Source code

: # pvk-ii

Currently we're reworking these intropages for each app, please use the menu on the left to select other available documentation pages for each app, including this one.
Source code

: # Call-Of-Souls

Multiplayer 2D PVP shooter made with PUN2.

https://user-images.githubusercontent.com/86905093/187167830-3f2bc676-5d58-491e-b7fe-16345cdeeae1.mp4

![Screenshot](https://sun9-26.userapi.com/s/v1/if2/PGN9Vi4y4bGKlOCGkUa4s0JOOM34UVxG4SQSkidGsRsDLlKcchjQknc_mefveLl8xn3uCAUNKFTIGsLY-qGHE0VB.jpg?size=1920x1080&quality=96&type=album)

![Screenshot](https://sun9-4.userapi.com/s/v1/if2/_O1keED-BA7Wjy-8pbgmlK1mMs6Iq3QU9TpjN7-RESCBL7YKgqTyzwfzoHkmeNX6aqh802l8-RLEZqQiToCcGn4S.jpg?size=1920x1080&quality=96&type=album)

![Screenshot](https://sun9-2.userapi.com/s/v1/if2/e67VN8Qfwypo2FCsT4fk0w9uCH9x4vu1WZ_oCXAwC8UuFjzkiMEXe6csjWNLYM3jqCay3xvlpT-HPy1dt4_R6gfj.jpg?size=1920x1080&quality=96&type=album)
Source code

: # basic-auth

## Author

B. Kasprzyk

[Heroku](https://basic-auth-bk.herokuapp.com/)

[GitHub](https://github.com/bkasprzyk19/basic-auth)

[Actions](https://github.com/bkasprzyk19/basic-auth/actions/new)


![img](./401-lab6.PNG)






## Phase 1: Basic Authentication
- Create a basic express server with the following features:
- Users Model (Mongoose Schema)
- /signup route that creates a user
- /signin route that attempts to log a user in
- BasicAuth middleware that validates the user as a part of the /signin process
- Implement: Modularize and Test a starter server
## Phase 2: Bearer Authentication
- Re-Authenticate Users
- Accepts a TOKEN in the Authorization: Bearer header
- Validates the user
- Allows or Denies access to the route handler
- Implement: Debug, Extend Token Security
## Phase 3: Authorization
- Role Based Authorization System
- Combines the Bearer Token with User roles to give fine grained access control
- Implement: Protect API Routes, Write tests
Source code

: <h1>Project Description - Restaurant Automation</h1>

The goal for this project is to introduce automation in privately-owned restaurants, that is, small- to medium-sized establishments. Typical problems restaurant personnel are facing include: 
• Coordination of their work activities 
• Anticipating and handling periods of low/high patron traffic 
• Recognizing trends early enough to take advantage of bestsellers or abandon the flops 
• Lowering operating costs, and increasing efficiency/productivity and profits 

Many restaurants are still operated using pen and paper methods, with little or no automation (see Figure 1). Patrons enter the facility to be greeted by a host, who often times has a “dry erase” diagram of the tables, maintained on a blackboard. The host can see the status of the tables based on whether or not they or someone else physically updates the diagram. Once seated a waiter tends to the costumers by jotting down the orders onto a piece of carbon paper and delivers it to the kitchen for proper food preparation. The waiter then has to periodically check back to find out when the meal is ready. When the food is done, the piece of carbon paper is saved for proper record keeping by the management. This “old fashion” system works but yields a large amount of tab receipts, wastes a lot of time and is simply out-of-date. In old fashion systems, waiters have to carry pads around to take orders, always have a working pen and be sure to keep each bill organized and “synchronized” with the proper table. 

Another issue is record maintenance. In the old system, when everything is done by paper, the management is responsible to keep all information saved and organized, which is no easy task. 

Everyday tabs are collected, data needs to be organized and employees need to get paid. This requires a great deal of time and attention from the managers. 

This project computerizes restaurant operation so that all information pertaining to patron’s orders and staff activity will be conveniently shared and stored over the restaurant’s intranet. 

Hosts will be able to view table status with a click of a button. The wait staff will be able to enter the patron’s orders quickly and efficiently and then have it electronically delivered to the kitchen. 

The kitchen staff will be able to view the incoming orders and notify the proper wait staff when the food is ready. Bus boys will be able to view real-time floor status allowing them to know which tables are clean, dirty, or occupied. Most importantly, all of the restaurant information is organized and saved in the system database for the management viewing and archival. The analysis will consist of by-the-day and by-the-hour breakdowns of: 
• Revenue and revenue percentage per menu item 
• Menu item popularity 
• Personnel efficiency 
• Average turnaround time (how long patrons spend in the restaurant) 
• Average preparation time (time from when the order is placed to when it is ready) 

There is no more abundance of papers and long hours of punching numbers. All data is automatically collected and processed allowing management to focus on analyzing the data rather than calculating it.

***

### Task goal
The answer must be the full listing, written out word for word.

### Output for this task
Source code

: # pvk-ii

Currently we're reworking these intropages for each app, please use the menu on the left to select other available documentation pages for each app, including this one.
Source code

: # Call-Of-Souls

Multiplayer 2D PVP shooter made with PUN2.

https://user-images.githubusercontent.com/86905093/187167830-3f2bc676-5d58-491e-b7fe-16345cdeeae1.mp4

![Screenshot](https://sun9-26.userapi.com/s/v1/if2/PGN9Vi4y4bGKlOCGkUa4s0JOOM34UVxG4SQSkidGsRsDLlKcchjQknc_mefveLl8xn3uCAUNKFTIGsLY-qGHE0VB.jpg?size=1920x1080&quality=96&type=album)

![Screenshot](https://sun9-4.userapi.com/s/v1/if2/_O1keED-BA7Wjy-8pbgmlK1mMs6Iq3QU9TpjN7-RESCBL7YKgqTyzwfzoHkmeNX6aqh802l8-RLEZqQiToCcGn4S.jpg?size=1920x1080&quality=96&type=album)

![Screenshot](https://sun9-2.userapi.com/s/v1/if2/e67VN8Qfwypo2FCsT4fk0w9uCH9x4vu1WZ_oCXAwC8UuFjzkiMEXe6csjWNLYM3jqCay3xvlpT-HPy1dt4_R6gfj.jpg?size=1920x1080&quality=96&type=album)
Source code

: # basic-auth

## Author

B. Kasprzyk

[Heroku](https://basic-auth-bk.herokuapp.com/)

[GitHub](https://github.com/bkasprzyk19/basic-auth)

[Actions](https://github.com/bkasprzyk19/basic-auth/actions/new)


![img](./401-lab6.PNG)






## Phase 1: Basic Authentication
- Create a basic express server with the following features:
- Users Model (Mongoose Schema)
- /signup route that creates a user
- /signin route that attempts to log a user in
- BasicAuth middleware that validates the user as a part of the /signin process
- Implement: Modularize and Test a starter server
## Phase 2: Bearer Authentication
- Re-Authenticate Users
- Accepts a TOKEN in the Authorization: Bearer header
- Validates the user
- Allows or Denies access to the route handler
- Implement: Debug, Extend Token Security
## Phase 3: Authorization
- Role Based Authorization System
- Combines the Bearer Token with User roles to give fine grained access control
- Implement: Protect API Routes, Write tests
Source code

: <h1>Project Description - Restaurant Automation</h1>

The goal for this project is to introduce automation in privately-owned restaurants, that is, small- to medium-sized establishments. Typical problems restaurant personnel are facing include: 
• Coordination of their work activities 
• Anticipating and handling periods of low/high patron traffic 
• Recognizing trends early enough to take advantage of bestsellers or abandon the flops 
• Lowering operating costs, and increasing efficiency/productivity and profits 

Many restaurants are still operated using pen and paper methods, with little or no automation (see Figure 1). Patrons enter the facility to be greeted by a host, who often times has a “dry erase” diagram of the tables, maintained on a blackboard. The host can see the status of the tables based on whether or not they or someone else physically updates the diagram. Once seated a waiter tends to the costumers by jotting down the orders onto a piece of carbon paper and delivers it to the kitchen for proper food preparation. The waiter then has to periodically check back to find out when the meal is ready. When the food is done, the piece of carbon paper is saved for proper record keeping by the management. This “old fashion” system works but yields a large amount of tab receipts, wastes a lot of time and is simply out-of-date. In old fashion systems, waiters have to carry pads around to take orders, always have a working pen and be sure to keep each bill organized and “synchronized” with the proper table. 

Another issue is record maintenance. In the old system, when everything is done by paper, the management is responsible to keep all information saved and organized, which is no easy task. 

Everyday tabs are collected, data needs to be organized and employees need to get paid. This requires a great deal of time and attention from the managers. 

This project computerizes restaurant operation so that all information pertaining to patron’s orders and staff activity will be conveniently shared and stored over the restaurant’s intranet. 

Hosts will be able to view table status with a click of a button. The wait staff will be able to enter the patron’s orders quickly and efficiently and then have it electronically delivered to the kitchen. 

The kitchen staff will be able to view the incoming orders and notify the proper wait staff when the food is ready. Bus boys will be able to view real-time floor status allowing them to know which tables are clean, dirty, or occupied. Most importantly, all of the restaurant information is organized and saved in the system database for the management viewing and archival. The analysis will consist of by-the-day and by-the-hour breakdowns of: 
• Revenue and revenue percentage per menu item 
• Menu item popularity 
• Personnel efficiency 
• Average turnaround time (how long patrons spend in the restaurant) 
• Average preparation time (time from when the order is placed to when it is ready) 

There is no more abundance of papers and long hours of punching numbers. All data is automatically collected and processed allowing management to focus on analyzing the data rather than calculating it.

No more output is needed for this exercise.